When I was about seven, my mother and I were invited to the El Rancho to have lunch poolside with the wives and daughters of some of the bosses on the Strip.

My mother seemed to fit in with the other mothers right away. I only remember Mrs. Moss and her sweet, chubby, red-haired daughter, Terry, and Mrs. Frank Soskin, and her beautiful ten year old daughter, Linda.  I recognized them from the Jewish Community Center but didn’t know them well enough to say anything, so I sat on the pool steps and thought about the time I almost drowned in the El Rancho pool. It was before we moved to Las Vegas. I was four. A lifeguard fetched me out of the deep end and gave me artificial respiration. I thought my mother would be mad, but she treated me to tea and cookies in our bungalow. At seven, I still couldn’t swim, but there was no need to watch over me. I had learned not to wander into deep water. 

Terry Moss joined me on the pool steps.  I was surprised at how nice she was. Terry’s family was from Chicago. Her mother was Catholic, but she didn’t object to raising her kids Jewish. Terry’s father made lots of money but, like me, she didn’t know what he did for a living.  We both thought Linda Soskin was the most beautiful ten year old we’d ever seen, including movie stars. She was stretched out on a beach towel at the deep end of the pool applying Coppertone to her arms and legs. Her pale blue bathing suit had just one strap; her other shoulder was bare. Her long, brownish blonde hair hung halfway down her back. She was wearing pale, pink lipstick.  The other girls joined Terry and me on the pool steps. Linda stayed where she was, probably because she knew we were all watching her, and she loved being watched. The girls asked me where I went to school, where I lived. I could tell from their faces that they considered Bonneville Ave. a place where poor people lived, so I said we were just renting until our house was ready, which wasn’t a total lie since we were house hunting.  Terry’s parents were having a house built; in the meantime, they were staying at the El Rancho.  The other girls were waiting for their houses, too, and staying at the El Rancho or the Last Frontier.  I wished I were back in California where everybody we knew lived in apartments. Linda stood, stretched, and sauntered over to us. She asked if anybody wanted lemonade. We all squealed.
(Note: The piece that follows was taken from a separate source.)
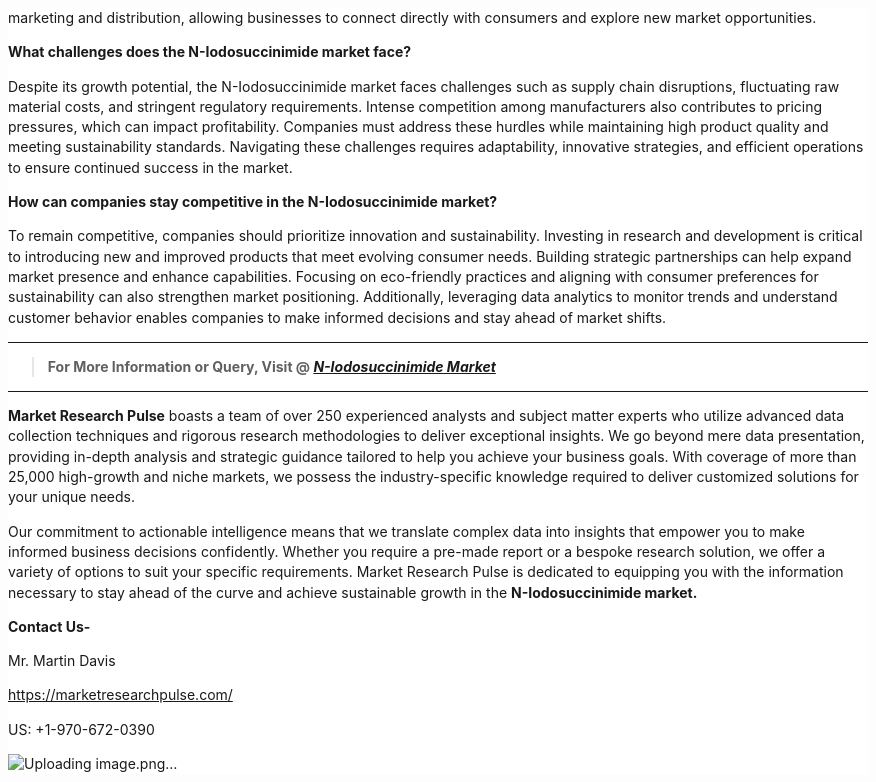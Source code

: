 marketing and distribution, allowing businesses to connect directly with consumers and explore new market opportunities.</p><p><strong>What challenges does the N-Iodosuccinimide market face?</strong></p><p>Despite its growth potential, the N-Iodosuccinimide market faces challenges such as supply chain disruptions, fluctuating raw material costs, and stringent regulatory requirements. Intense competition among manufacturers also contributes to pricing pressures, which can impact profitability. Companies must address these hurdles while maintaining high product quality and meeting sustainability standards. Navigating these challenges requires adaptability, innovative strategies, and efficient operations to ensure continued success in the market.</p><p><strong>How can companies stay competitive in the N-Iodosuccinimide market?</strong></p><p>To remain competitive, companies should prioritize innovation and sustainability. Investing in research and development is critical to introducing new and improved products that meet evolving consumer needs. Building strategic partnerships can help expand market presence and enhance capabilities. Focusing on eco-friendly practices and aligning with consumer preferences for sustainability can also strengthen market positioning. Additionally, leveraging data analytics to monitor trends and understand customer behavior enables companies to make informed decisions and stay ahead of market shifts.</p><hr /><blockquote><p><strong>For More Information or Query, Visit @&nbsp;<em><a href="https://marketresearchpulse.com/report/22009/n-iodosuccinimide-market?utm_source=Linkedin&utm_medium=027">N-Iodosuccinimide Market</a></em></strong></p></blockquote><hr /><p><strong>Market Research Pulse</strong> boasts a team of over 250 experienced analysts and subject matter experts who utilize advanced data collection techniques and rigorous research methodologies to deliver exceptional insights. We go beyond mere data presentation, providing in-depth analysis and strategic guidance tailored to help you achieve your business goals. With coverage of more than 25,000 high-growth and niche markets, we possess the industry-specific knowledge required to deliver customized solutions for your unique needs.</p><p>Our commitment to actionable intelligence means that we translate complex data into insights that empower you to make informed business decisions confidently. Whether you require a pre-made report or a bespoke research solution, we offer a variety of options to suit your specific requirements. Market Research Pulse is dedicated to equipping you with the information necessary to stay ahead of the curve and achieve sustainable growth in the <strong>N-Iodosuccinimide market.</strong></p><p><strong>Contact Us-</strong></p><p>Mr. Martin Davis</p><p>https://marketresearchpulse.com/</p><p>US: +1-970-672-0390</p>
![Uploading image.png…]()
Linda called the waiter. He scribbled on his order pad and referred to her as Miss Soskin. All of us crowded next to our mothers, nibbling on their chef’s salads and club sandwiches, and sipping their ice teas. My mother had a dot of mayonnaise on her chin. It seemed like forever before the lemonades arrived. The waiter placed a large tray on one of those folding things. There they were: tall, thin, elegant glasses of lemonade filled with crushed ice, and adorned with tiny, pink paper umbrellas. Linda signed her name on the pad. She didn’t even have to pay!  I watched while the other girls took their drinks from the tray. I was worried that I didn’t have one because Linda didn’t really know me, and my father wasn’t rich, but there was one lemonade left on the tray. It had to be mine. A dark, hairy man in a bathing suit and sunglasses put his hand on my shoulder. “That’s my lemonade, little girl.” He took the glass out of my hand. On the way home, my mother said catty things about the other women. She considered them beneath us. I knew better.